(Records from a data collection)

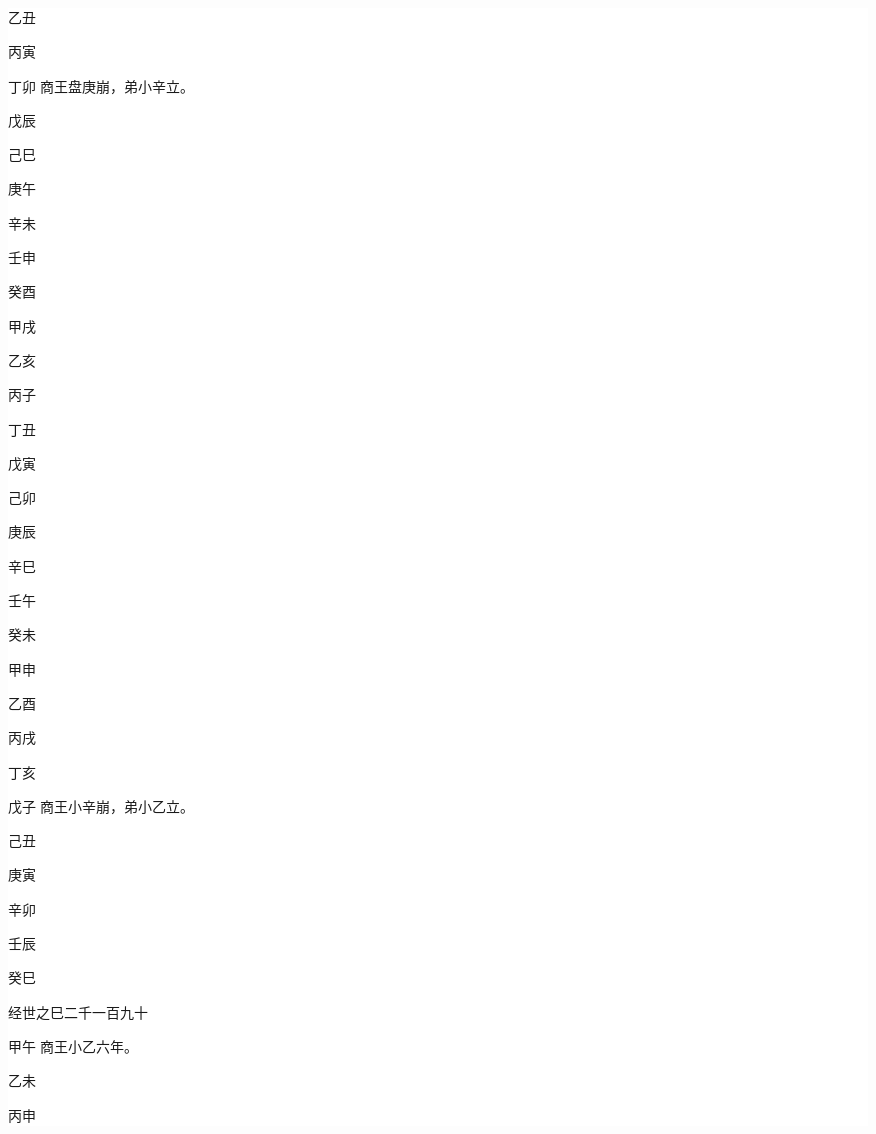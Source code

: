乙丑

丙寅

丁卯 商王盘庚崩，弟小辛立。

戊辰

己巳

庚午

辛未

壬申

癸酉

甲戌

乙亥

丙子

丁丑

戊寅

己卯

庚辰

辛巳

壬午

癸未

甲申

乙酉

丙戌

丁亥

戊子 商王小辛崩，弟小乙立。

己丑

庚寅

辛卯

壬辰

癸巳

经世之巳二千一百九十

甲午 商王小乙六年。

乙未

丙申
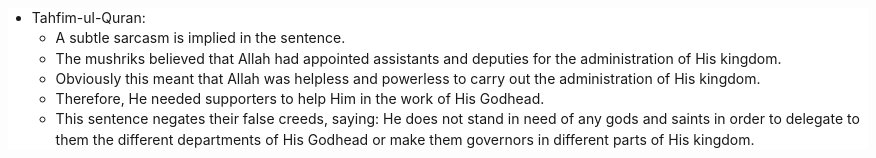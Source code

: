 - Tahfim-ul-Quran:
  - A subtle sarcasm is implied in the sentence.
  - The mushriks believed that Allah had appointed assistants and deputies for the administration of His kingdom.
  - Obviously this meant that Allah was helpless and powerless to carry out the administration of His kingdom.
  - Therefore, He needed supporters to help Him in the work of His Godhead.
  - This sentence negates their false creeds, saying: He does not stand in need of any gods and saints in order to delegate to them the different departments of His Godhead or make them governors in different parts of His kingdom.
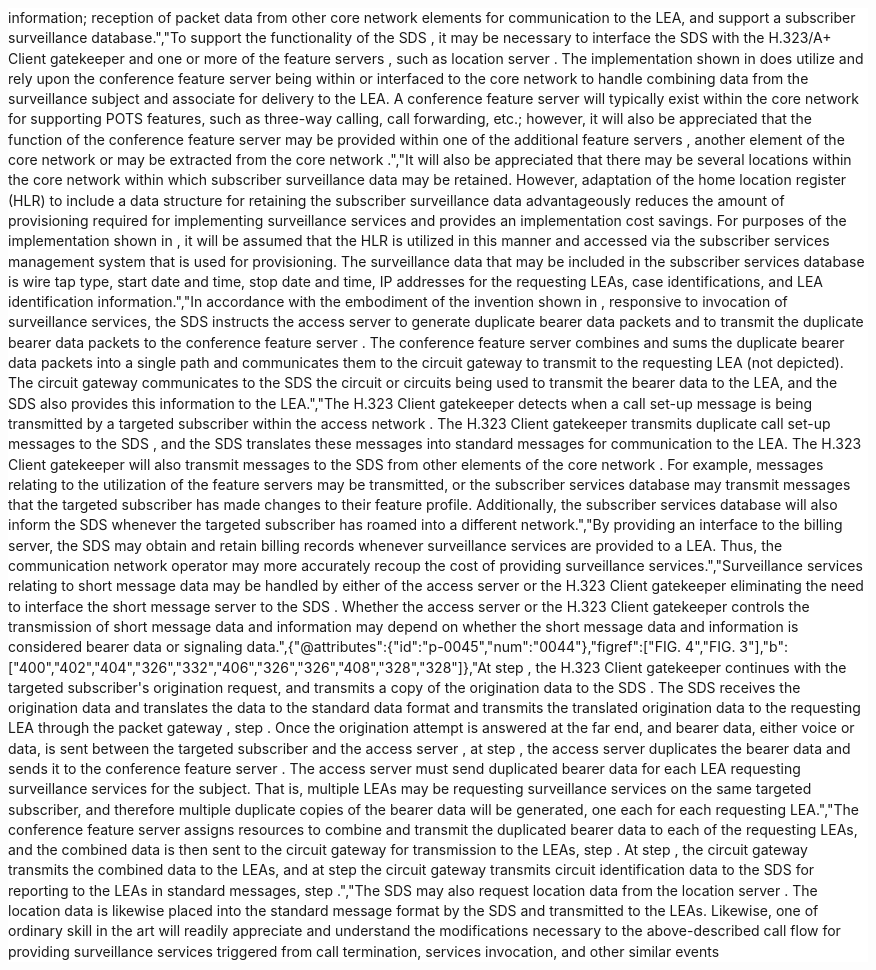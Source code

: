 information; reception of packet data from other core network elements for communication to the LEA, and support a subscriber surveillance database.","To support the functionality of the SDS , it may be necessary to interface the SDS  with the H.323\/A+ Client gatekeeper  and one or more of the feature servers , such as location server . The implementation shown in  does utilize and rely upon the conference feature server  being within or interfaced to the core network  to handle combining data from the surveillance subject and associate for delivery to the LEA. A conference feature server  will typically exist within the core network  for supporting POTS features, such as three-way calling, call forwarding, etc.; however, it will also be appreciated that the function of the conference feature server  may be provided within one of the additional feature servers , another element of the core network  or may be extracted from the core network .","It will also be appreciated that there may be several locations within the core network  within which subscriber surveillance data may be retained. However, adaptation of the home location register (HLR) to include a data structure for retaining the subscriber surveillance data advantageously reduces the amount of provisioning required for implementing surveillance services and provides an implementation cost savings. For purposes of the implementation shown in , it will be assumed that the HLR is utilized in this manner and accessed via the subscriber services management system  that is used for provisioning. The surveillance data that may be included in the subscriber services database  is wire tap type, start date and time, stop date and time, IP addresses for the requesting LEAs, case identifications, and LEA identification information.","In accordance with the embodiment of the invention shown in , responsive to invocation of surveillance services, the SDS  instructs the access server  to generate duplicate bearer data packets and to transmit the duplicate bearer data packets to the conference feature server . The conference feature server  combines and sums the duplicate bearer data packets into a single path and communicates them to the circuit gateway  to transmit to the requesting LEA (not depicted). The circuit gateway communicates to the SDS  the circuit or circuits being used to transmit the bearer data to the LEA, and the SDS  also provides this information to the LEA.","The H.323 Client gatekeeper  detects when a call set-up message is being transmitted by a targeted subscriber within the access network . The H.323 Client gatekeeper  transmits duplicate call set-up messages to the SDS , and the SDS  translates these messages into standard messages for communication to the LEA. The H.323 Client gatekeeper  will also transmit messages to the SDS  from other elements of the core network . For example, messages relating to the utilization of the feature servers  may be transmitted, or the subscriber services database  may transmit messages that the targeted subscriber has made changes to their feature profile. Additionally, the subscriber services database  will also inform the SDS  whenever the targeted subscriber has roamed into a different network.","By providing an interface to the billing server, the SDS  may obtain and retain billing records whenever surveillance services are provided to a LEA. Thus, the communication network operator may more accurately recoup the cost of providing surveillance services.","Surveillance services relating to short message data may be handled by either of the access server  or the H.323 Client gatekeeper  eliminating the need to interface the short message server  to the SDS . Whether the access server  or the H.323 Client gatekeeper  controls the transmission of short message data and information may depend on whether the short message data and information is considered bearer data or signaling data.",{"@attributes":{"id":"p-0045","num":"0044"},"figref":["FIG. 4","FIG. 3"],"b":["400","402","404","326","332","406","326","326","408","328","328"]},"At step , the H.323 Client gatekeeper  continues with the targeted subscriber's origination request, and transmits a copy of the origination data to the SDS . The SDS  receives the origination data and translates the data to the standard data format and transmits the translated origination data to the requesting LEA through the packet gateway , step . Once the origination attempt is answered at the far end, and bearer data, either voice or data, is sent between the targeted subscriber and the access server , at step , the access server  duplicates the bearer data and sends it to the conference feature server . The access server  must send duplicated bearer data for each LEA requesting surveillance services for the subject. That is, multiple LEAs may be requesting surveillance services on the same targeted subscriber, and therefore multiple duplicate copies of the bearer data will be generated, one each for each requesting LEA.","The conference feature server  assigns resources to combine and transmit the duplicated bearer data to each of the requesting LEAs, and the combined data is then sent to the circuit gateway for transmission to the LEAs, step . At step , the circuit gateway transmits the combined data to the LEAs, and at step  the circuit gateway transmits circuit identification data to the SDS  for reporting to the LEAs in standard messages, step .","The SDS  may also request location data from the location server . The location data is likewise placed into the standard message format by the SDS  and transmitted to the LEAs. Likewise, one of ordinary skill in the art will readily appreciate and understand the modifications necessary to the above-described call flow for providing surveillance services triggered from call termination, services invocation, and other similar events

What the task requires →
Check each line above for the string "sentence" and show the ones that have it.

Response below →
  - A subtle sarcasm is implied in the sentence.
  - This sentence negates their false creeds, saying: He does not stand in need of any gods and saints in order to delegate to them the different departments of His Godhead or make them governors in different parts of His kingdom.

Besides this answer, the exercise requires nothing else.